# [Task details]
The records that follow are to be reproduced exactly. Any pictures in them are left out.
**** Records for this task ****
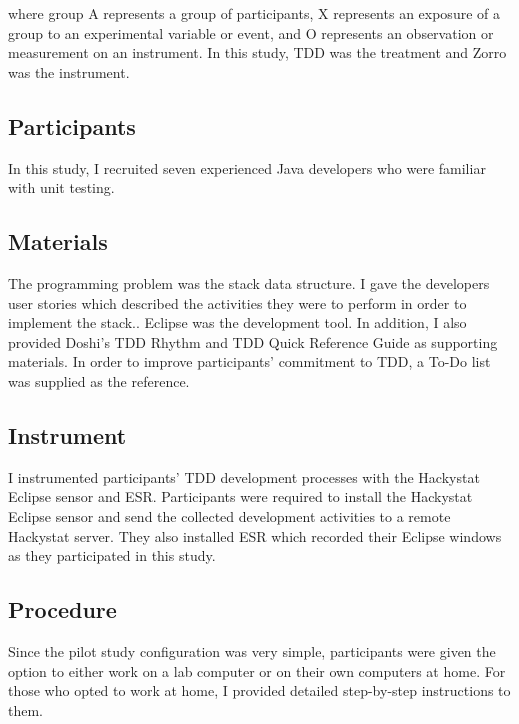 where group A represents a group of participants, X represents an exposure of a group to an experimental variable or event, and O represents an observation or measurement on an instrument. In this study, TDD was the treatment and Zorro was the instrument.  

\subsection{Participants}

In this study, I recruited seven experienced Java developers who were 
familiar with unit testing. 

\subsection{Materials}
The programming problem was the stack data structure. I gave the developers user stories which described the activities they were to perform in order to implement the stack.. Eclipse was the development tool. In addition, I also provided Doshi's TDD Rhythm \cite{TDDRhythm} and TDD Quick Reference Guide \cite{TDDQuickReference} as supporting materials. In order to improve participants' commitment to TDD, a To-Do list was supplied as the reference. 

\subsection{Instrument}
I instrumented participants' TDD development processes with the Hackystat Eclipse sensor and ESR. Participants were required to install the Hackystat Eclipse sensor and send the collected development activities to a remote Hackystat server. They also installed ESR which recorded their Eclipse windows as they participated in this study. 

\subsection{Procedure}
Since the pilot study configuration was very simple, participants were given the option to either work on a lab computer or on their own computers at home. For those who opted to work at home, I provided detailed step-by-step instructions to them.  

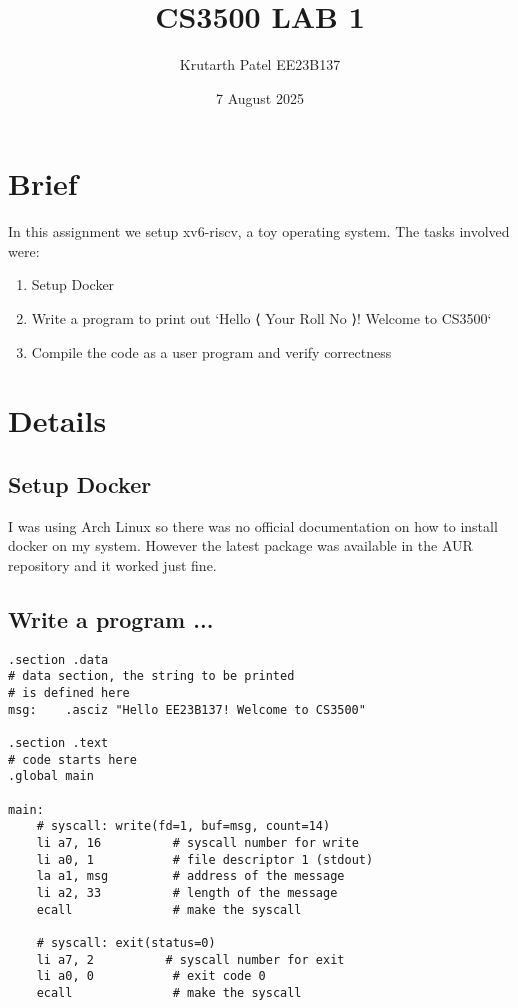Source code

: \documentclass{article}
\title{CS3500 LAB 1}
\author{Krutarth Patel EE23B137}
\date{7 August 2025}
\begin{document}
\maketitle
\section*{Brief}
In this assignment we setup xv6-riscv, a toy operating system. The tasks involved were:
\begin{enumerate}
	\item Setup Docker
	\item Write a program to print out `Hello ⟨ Your Roll No ⟩! Welcome to CS3500`
	\item Compile the code as a user program and verify correctness
\end{enumerate}

\section*{Details}

\subsection{Setup Docker}
I was using Arch Linux so there was no official documentation on how to install docker on my system. However the latest package was available in the AUR repository and it worked just fine.

\subsection{Write a program ...}
\begin{verbatim}
.section .data
# data section, the string to be printed
# is defined here
msg:    .asciz "Hello EE23B137! Welcome to CS3500"

.section .text
# code starts here
.global main

main:
    # syscall: write(fd=1, buf=msg, count=14)
    li a7, 16          # syscall number for write
    li a0, 1           # file descriptor 1 (stdout)
    la a1, msg         # address of the message
    li a2, 33          # length of the message
    ecall              # make the syscall

    # syscall: exit(status=0)
    li a7, 2          # syscall number for exit
    li a0, 0           # exit code 0
    ecall              # make the syscall
\end{verbatim}
\end{document}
****
# [Response below]
 where group A represents a group of participants, X represents an exposure of a group to an experimental variable or event, and O represents an observation or measurement on an instrument. In this study, TDD was the treatment and Zorro was the instrument.  

\subsection{Participants}

In this study, I recruited seven experienced Java developers who were 
familiar with unit testing. 

\subsection{Materials}
The programming problem was the stack data structure. I gave the developers user stories which described the activities they were to perform in order to implement the stack.. Eclipse was the development tool. In addition, I also provided Doshi's TDD Rhythm \cite{TDDRhythm} and TDD Quick Reference Guide \cite{TDDQuickReference} as supporting materials. In order to improve participants' commitment to TDD, a To-Do list was supplied as the reference. 

\subsection{Instrument}
I instrumented participants' TDD development processes with the Hackystat Eclipse sensor and ESR. Participants were required to install the Hackystat Eclipse sensor and send the collected development activities to a remote Hackystat server. They also installed ESR which recorded their Eclipse windows as they participated in this study. 

\subsection{Procedure}
Since the pilot study configuration was very simple, participants were given the option to either work on a lab computer or on their own computers at home. For those who opted to work at home, I provided detailed step-by-step instructions to them.  

Source code

: \documentclass{article}
\title{CS3500 LAB 1}
\author{Krutarth Patel EE23B137}
\date{7 August 2025}
\begin{document}
\maketitle
\section*{Brief}
In this assignment we setup xv6-riscv, a toy operating system. The tasks involved were:
\begin{enumerate}
	\item Setup Docker
	\item Write a program to print out `Hello ⟨ Your Roll No ⟩! Welcome to CS3500`
	\item Compile the code as a user program and verify correctness
\end{enumerate}

\section*{Details}

\subsection{Setup Docker}
I was using Arch Linux so there was no official documentation on how to install docker on my system. However the latest package was available in the AUR repository and it worked just fine.

\subsection{Write a program ...}
\begin{verbatim}
.section .data
# data section, the string to be printed
# is defined here
msg:    .asciz "Hello EE23B137! Welcome to CS3500"

.section .text
# code starts here
.global main

main:
    # syscall: write(fd=1, buf=msg, count=14)
    li a7, 16          # syscall number for write
    li a0, 1           # file descriptor 1 (stdout)
    la a1, msg         # address of the message
    li a2, 33          # length of the message
    ecall              # make the syscall

    # syscall: exit(status=0)
    li a7, 2          # syscall number for exit
    li a0, 0           # exit code 0
    ecall              # make the syscall
\end{verbatim}
\end{document}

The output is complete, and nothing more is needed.